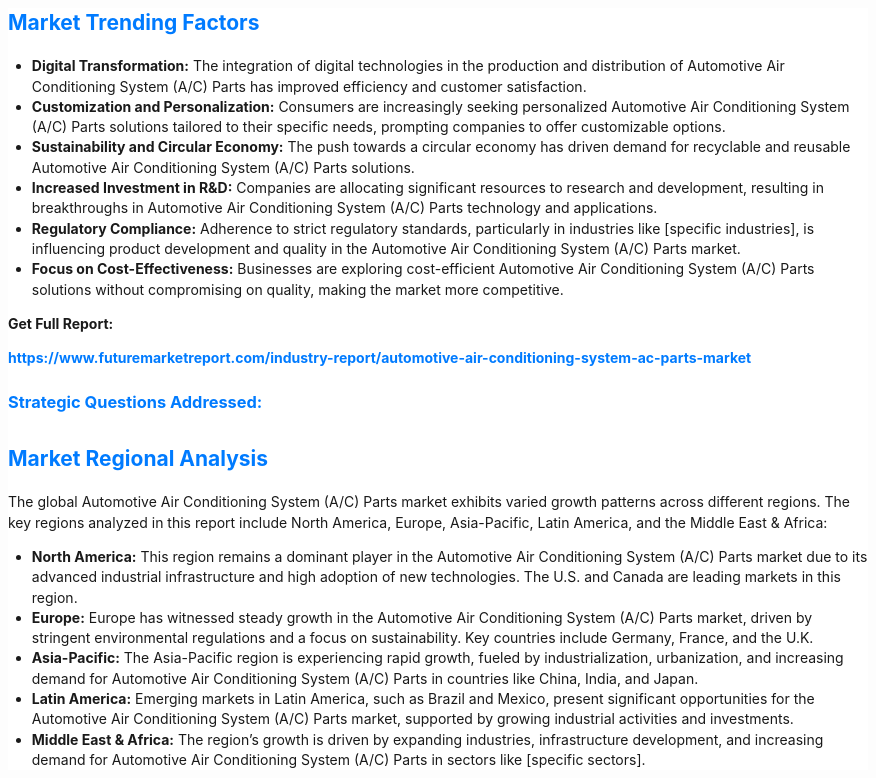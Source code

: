 <section id="trending-factors">
<h2 style="color: #007BFF;">Market Trending Factors</h2>
<ul>
<li><strong>Digital Transformation:</strong> The integration of digital technologies in the production and distribution of Automotive Air Conditioning System (A/C) Parts has improved efficiency and customer satisfaction.</li>
<li><strong>Customization and Personalization:</strong> Consumers are increasingly seeking personalized Automotive Air Conditioning System (A/C) Parts solutions tailored to their specific needs, prompting companies to offer customizable options.</li>
<li><strong>Sustainability and Circular Economy:</strong> The push towards a circular economy has driven demand for recyclable and reusable Automotive Air Conditioning System (A/C) Parts solutions.</li>
<li><strong>Increased Investment in R&D:</strong> Companies are allocating significant resources to research and development, resulting in breakthroughs in Automotive Air Conditioning System (A/C) Parts technology and applications.</li>
<li><strong>Regulatory Compliance:</strong> Adherence to strict regulatory standards, particularly in industries like [specific industries], is influencing product development and quality in the Automotive Air Conditioning System (A/C) Parts market.</li>
<li><strong>Focus on Cost-Effectiveness:</strong> Businesses are exploring cost-efficient Automotive Air Conditioning System (A/C) Parts solutions without compromising on quality, making the market more competitive.</li>
</ul>
</section>

<section>
<p><strong>Get Full Report: </strong></p><a href="https://www.futuremarketreport.com/industry-report/automotive-air-conditioning-system-ac-parts-market" style="color: #007BFF; text-decoration: none;"><strong>https://www.futuremarketreport.com/industry-report/automotive-air-conditioning-system-ac-parts-market</strong></a>
<h3 style="color: #007BFF;">Strategic Questions Addressed:</h3>
</section>


<section id="regional-analysis">
<h2 style="color: #007BFF;">Market Regional Analysis</h2>
<p>The global Automotive Air Conditioning System (A/C) Parts market exhibits varied growth patterns across different regions. The key regions analyzed in this report include North America, Europe, Asia-Pacific, Latin America, and the Middle East & Africa:</p>
<ul>
<li><strong>North America:</strong> This region remains a dominant player in the Automotive Air Conditioning System (A/C) Parts market due to its advanced industrial infrastructure and high adoption of new technologies. The U.S. and Canada are leading markets in this region.</li>
<li><strong>Europe:</strong> Europe has witnessed steady growth in the Automotive Air Conditioning System (A/C) Parts market, driven by stringent environmental regulations and a focus on sustainability. Key countries include Germany, France, and the U.K.</li>
<li><strong>Asia-Pacific:</strong> The Asia-Pacific region is experiencing rapid growth, fueled by industrialization, urbanization, and increasing demand for Automotive Air Conditioning System (A/C) Parts in countries like China, India, and Japan.</li>
<li><strong>Latin America:</strong> Emerging markets in Latin America, such as Brazil and Mexico, present significant opportunities for the Automotive Air Conditioning System (A/C) Parts market, supported by growing industrial activities and investments.</li>
<li><strong>Middle East & Africa:</strong> The region’s growth is driven by expanding industries, infrastructure development, and increasing demand for Automotive Air Conditioning System (A/C) Parts in sectors like [specific sectors].</li>
</ul>
</section>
.....
▶ Assigned task
Give the exact lines, and only those, from the line containing "<li><strong>Focus on Cost-Effectiveness:</strong>" through the line containing "<li><strong>Asia-Pacific:</strong> The Asia-Pacific" in the entries above.

▶ Task response
<li><strong>Focus on Cost-Effectiveness:</strong> Businesses are exploring cost-efficient Automotive Air Conditioning System (A/C) Parts solutions without compromising on quality, making the market more competitive.</li>
</ul>
</section>

<section>
<p><strong>Get Full Report: </strong></p><a href="https://www.futuremarketreport.com/industry-report/automotive-air-conditioning-system-ac-parts-market" style="color: #007BFF; text-decoration: none;"><strong>https://www.futuremarketreport.com/industry-report/automotive-air-conditioning-system-ac-parts-market</strong></a>
<h3 style="color: #007BFF;">Strategic Questions Addressed:</h3>
</section>


<section id="regional-analysis">
<h2 style="color: #007BFF;">Market Regional Analysis</h2>
<p>The global Automotive Air Conditioning System (A/C) Parts market exhibits varied growth patterns across different regions. The key regions analyzed in this report include North America, Europe, Asia-Pacific, Latin America, and the Middle East & Africa:</p>
<ul>
<li><strong>North America:</strong> This region remains a dominant player in the Automotive Air Conditioning System (A/C) Parts market due to its advanced industrial infrastructure and high adoption of new technologies. The U.S. and Canada are leading markets in this region.</li>
<li><strong>Europe:</strong> Europe has witnessed steady growth in the Automotive Air Conditioning System (A/C) Parts market, driven by stringent environmental regulations and a focus on sustainability. Key countries include Germany, France, and the U.K.</li>
<li><strong>Asia-Pacific:</strong> The Asia-Pacific region is experiencing rapid growth, fueled by industrialization, urbanization, and increasing demand for Automotive Air Conditioning System (A/C) Parts in countries like China, India, and Japan.</li>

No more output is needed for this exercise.